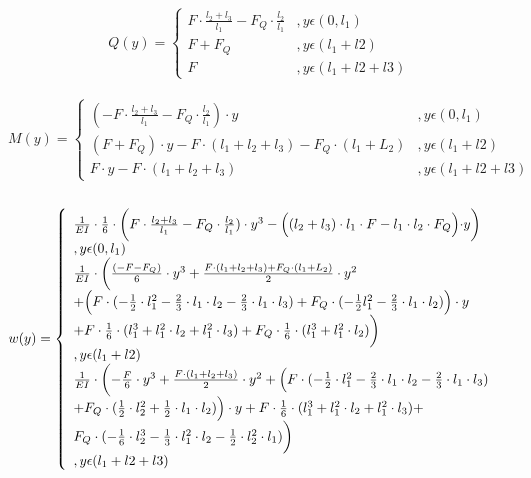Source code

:\begin{equation}
	Q(y)=\left\{\begin{array}{ll}
		F\cdot \frac{l_{2}+l_{3}}{l_{1}}-F_{Q}\cdot \frac{l_{2}}{l_{1}}&,y\epsilon (0,l_{1})\\
		F+F_{Q}&,y\epsilon (l_{1}+l{2})\\
		F&,y\epsilon (l_{1}+l{2}+l{3})
	\end{array}\right.
\end{equation}\\
\begin{equation}
	M(y)=\left\{\begin{array}{ll}
		(-F\cdot \frac{l_{2}+l_{3}}{l_{1}}-F_{Q}\cdot \frac{l_{2}}{l_{1}})\cdot y&,y\epsilon (0,l_{1})\\
		(F+F_{Q})\cdot y - F\cdot (l_{1}+l_{2}+l_{3})-F_{Q}\cdot (l_{1}+L_{2})&,y\epsilon (l_{1}+l{2})\\
		F\cdot y - F\cdot (l_{1}+l_{2}+l_{3})&,y\epsilon (l_{1}+l{2}+l{3})
	\end{array}\right.
\end{equation}\\
\begin{equation}
	w(y)=\left\{\begin{array}{ll}
		\frac{1}{EI}\cdot\frac{1}{6}\cdot\biggl(F\cdot \frac{l_{2}+l_{3}}{l_{1}}-F_{Q}\cdot \frac{l_{2}}{l_{1}})\cdot y^{3}-\Bigl((l_{2}+l_{3})\cdot l_{1}\cdot F-l_{1}\cdot l_{2}\cdot F_{Q}\Bigl)\cdot y \biggr)&\\,y\epsilon (0,l_{1})\\
		\frac{1}{EI}\cdot\biggl(\frac{(-F-F_{Q})}{6}\cdot y^{3} + \frac{F\cdot (l_{1}+l_{2}+l_{3})+F_{Q}\cdot (l_{1}+L_{2})}{2}\cdot y^{2}\\ + \Bigl(F\cdot(-\frac{1}{2}\cdot l_{1}^{2}-\frac{2}{3}\cdot l_{1}\cdot l_{2}-\frac{2}{3}\cdot l_{1}\cdot l_{3})+ F_{Q}\cdot(-\frac{1}{2}l_{1}^{2}-\frac{2}{3}\cdot l_{1}\cdot l_{2})\Bigr)\cdot y \\+ F\cdot\frac{1}{6}\cdot(l_{1}^{3}+l_{1}^{2}\cdot l_{2}+l_{1}^{2}\cdot l_{3}) + F_{Q}\cdot\frac{1}{6}\cdot(l_{1}^{3}+l_{1}^{2}\cdot l_{2})\biggr)&\\,y\epsilon (l_{1}+l{2})\\
		\frac{1}{EI}\cdot\biggl(-\frac{F}{6}\cdot y^{3} + \frac{ F\cdot (l_{1}+l_{2}+l_{3})}{2}\cdot y^{2} + \Bigl(F\cdot(-\frac{1}{2}\cdot l_{1}^{2} -\frac{2}{3}\cdot l_{1}\cdot l_{2}-\frac{2}{3}\cdot l_{1}\cdot l_{3})\\ + F_{Q}\cdot(\frac{1}{2}\cdot l_{2}^{2}+\frac{1}{2}\cdot l_{1}\cdot l_{2})\Bigr)\cdot y +F\cdot\frac{1}{6}\cdot(l_{1}^{3}+l_{1}^{2}\cdot l_{2}+l_{1}^{2}\cdot l_{3}) + \\F_{Q}\cdot(-\frac{1}{6}\cdot l_{2}^{3}-\frac{1}{3}\cdot l_{1}^{2}\cdot l_{2}-\frac{1}{2}\cdot l_{2}^{2}\cdot l_{1})\biggr)&\\,y\epsilon (l_{1}+l{2}+l{3})
	\end{array}\right.
\end{equation}





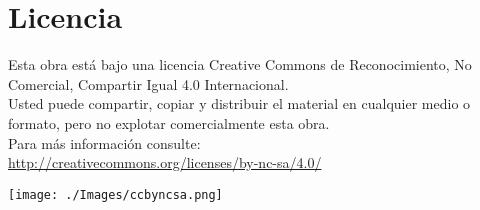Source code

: \thispagestyle{empty}

\chapter{Licencia}

Esta obra está bajo una licencia Creative Commons de Reconocimiento, No Comercial, Compartir Igual 4.0 Internacional. \\

 Usted puede compartir, copiar y distribuir el material en cualquier medio o formato, pero no explotar comercialmente esta obra. \\

Para más información consulte: \\ \url{http://creativecommons.org/licenses/by-nc-sa/4.0/}

\texttt{[image: ./Images/ccbyncsa.png]}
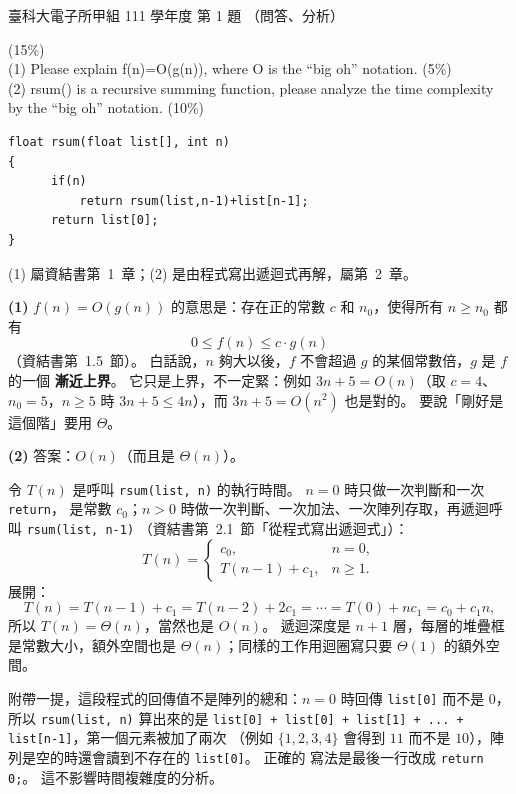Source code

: \begin{pastexam}[label={px:ntust-111-et-ds-01}]{臺科大電子所甲組 111 學年度 第 1 題}
（問答、分析）

(15\%)\\
(1) Please explain f(n)=O(g(n)), where O is the ``big oh'' notation. (5\%)\\
(2) rsum() is a recursive summing function, please analyze the time complexity by the ``big oh''
notation. (10\%)
\begin{verbatim}
float rsum(float list[], int n)
{
      if(n)
          return rsum(list,n-1)+list[n-1];
      return list[0];
}
\end{verbatim}
\end{pastexam}

\begin{pastsoln}
(1) 屬資結書第~1~章；(2) 是由程式寫出遞迴式再解，屬第~2~章。

\textbf{(1)} $f(n) = O(g(n))$ 的意思是：存在正的常數 $c$ 和 $n_0$，使得所有 $n \ge n_0$ 都有
\[
  0 \le f(n) \le c \cdot g(n)
\]
（資結書第~1.5~節）。 白話說，$n$ 夠大以後，$f$ 不會超過 $g$ 的某個常數倍，$g$ 是 $f$ 的一個
\textbf{漸近上界}。 它只是上界，不一定緊：例如 $3n + 5 = O(n)$（取 $c = 4$、$n_0 = 5$，$n \ge 5$ 時
$3n + 5 \le 4n$），而 $3n + 5 = O(n^2)$ 也是對的。 要說「剛好是這個階」要用 $\Theta$。

\textbf{(2)} 答案：$O(n)$（而且是 $\Theta(n)$）。

令 $T(n)$ 是呼叫 \texttt{rsum(list, n)} 的執行時間。 $n = 0$ 時只做一次判斷和一次 \texttt{return}，
是常數 $c_0$；$n > 0$ 時做一次判斷、一次加法、一次陣列存取，再遞迴呼叫 \texttt{rsum(list, n-1)}
（資結書第~2.1~節「從程式寫出遞迴式」）：
\[
  T(n) = \begin{cases} c_0, & n = 0,\\ T(n - 1) + c_1, & n \ge 1. \end{cases}
\]
展開：
\[
  T(n) = T(n-1) + c_1 = T(n-2) + 2c_1 = \cdots = T(0) + n c_1 = c_0 + c_1 n ,
\]
所以 $T(n) = \Theta(n)$，當然也是 $O(n)$。 遞迴深度是 $n + 1$ 層，每層的堆疊框是常數大小，額外空間也是
$\Theta(n)$；同樣的工作用迴圈寫只要 $\Theta(1)$ 的額外空間。

附帶一提，這段程式的回傳值不是陣列的總和：$n = 0$ 時回傳 \texttt{list[0]} 而不是 $0$，所以
\texttt{rsum(list, n)} 算出來的是 \texttt{list[0] + list[0] + list[1] + ... + list[n-1]}，第一個元素被加了兩次
（例如 $\{1, 2, 3, 4\}$ 會得到 $11$ 而不是 $10$），陣列是空的時還會讀到不存在的 \texttt{list[0]}。 正確的
寫法是最後一行改成 \texttt{return 0;}。 這不影響時間複雜度的分析。
\end{pastsoln}
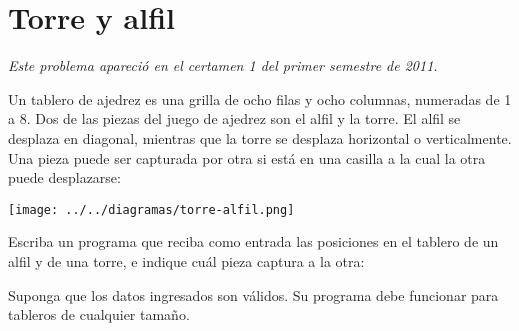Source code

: \section{Torre y alfil}

\emph{Este problema apareció en el certamen 1 del primer semestre de
2011.}

Un tablero de ajedrez es una grilla de ocho filas y ocho columnas,
numeradas de 1 a 8. Dos de las piezas del juego de ajedrez son el alfil
y la torre. El alfil se desplaza en diagonal, mientras que la torre se
desplaza horizontal o verticalmente. Una pieza puede ser capturada por
otra si está en una casilla a la cual la otra puede desplazarse:

\texttt{[image: ../../diagramas/torre-alfil.png]}

Escriba un programa que reciba como entrada las posiciones en el tablero
de un alfil y de una torre, e indique cuál pieza captura a la otra:

Suponga que los datos ingresados son válidos. Su programa debe funcionar
para tableros de cualquier tamaño.
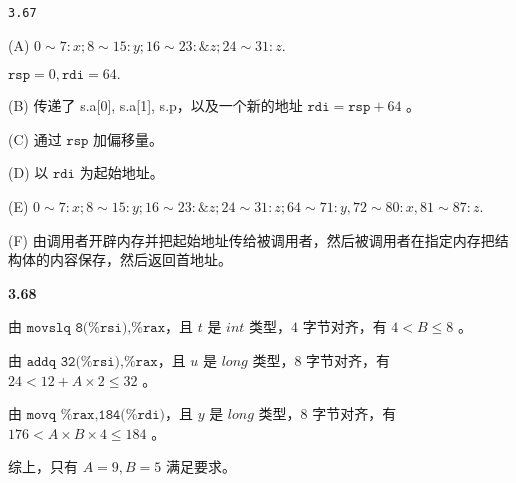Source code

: \documentclass{article}
\begin{document}
\texttt{3.67}

(A) $0 \sim 7: x; 8\sim 15: y; 16\sim 23: \&z; 24\sim 31: z.$

$\texttt{rsp} = 0, \texttt{rdi} = 64.$

(B) 传递了 s.a[0], s.a[1], s.p，以及一个新的地址 $\texttt{rdi} = \texttt{rsp} + 64$ 。

(C) 通过 $\texttt{rsp}$ 加偏移量。

(D) 以 $\texttt{rdi}$ 为起始地址。

(E) $0 \sim 7: x; 8\sim 15: y; 16\sim 23: \&z; 24\sim 31: z; 64\sim 71: y, 72\sim 80: x, 81\sim 87: z.$

(F) 由调用者开辟内存并把起始地址传给被调用者，然后被调用者在指定内存把结构体的内容保存，然后返回首地址。


\textbf{3.68}

由 $\texttt{movslq 8(\%rsi),\%rax}$，且 $t$ 是 $int$ 类型，$4$ 字节对齐，有 $4 < B \le 8$ 。

由 $\texttt{addq 32(\%rsi),\%rax}$，且 $u$ 是 $long$ 类型，$8$ 字节对齐，有 $24 < 12 + A\times 2 \le 32$ 。

由 $\texttt{movq \%rax,184(\%rdi)}$，且 $y$ 是 $long$ 类型，$8$ 字节对齐，有 $176 < A\times B\times 4 \le 184$ 。

综上，只有 $A = 9, B = 5$ 满足要求。
\end{document}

§ **What you need to do**:
Using the listing above, restate exactly the range between the lines holding "Usted puede compartir, copiar" and "(1) Please explain", inclusive, with pictures left out.

§ **Exercise result**:
 Usted puede compartir, copiar y distribuir el material en cualquier medio o formato, pero no explotar comercialmente esta obra. \\

Para más información consulte: \\ \url{http://creativecommons.org/licenses/by-nc-sa/4.0/}

\texttt{[image: ./Images/ccbyncsa.png]}
Source code

: \begin{pastexam}[label={px:ntust-111-et-ds-01}]{臺科大電子所甲組 111 學年度 第 1 題}
（問答、分析）

(15\%)\\
(1) Please explain f(n)=O(g(n)), where O is the ``big oh'' notation. (5\%)\\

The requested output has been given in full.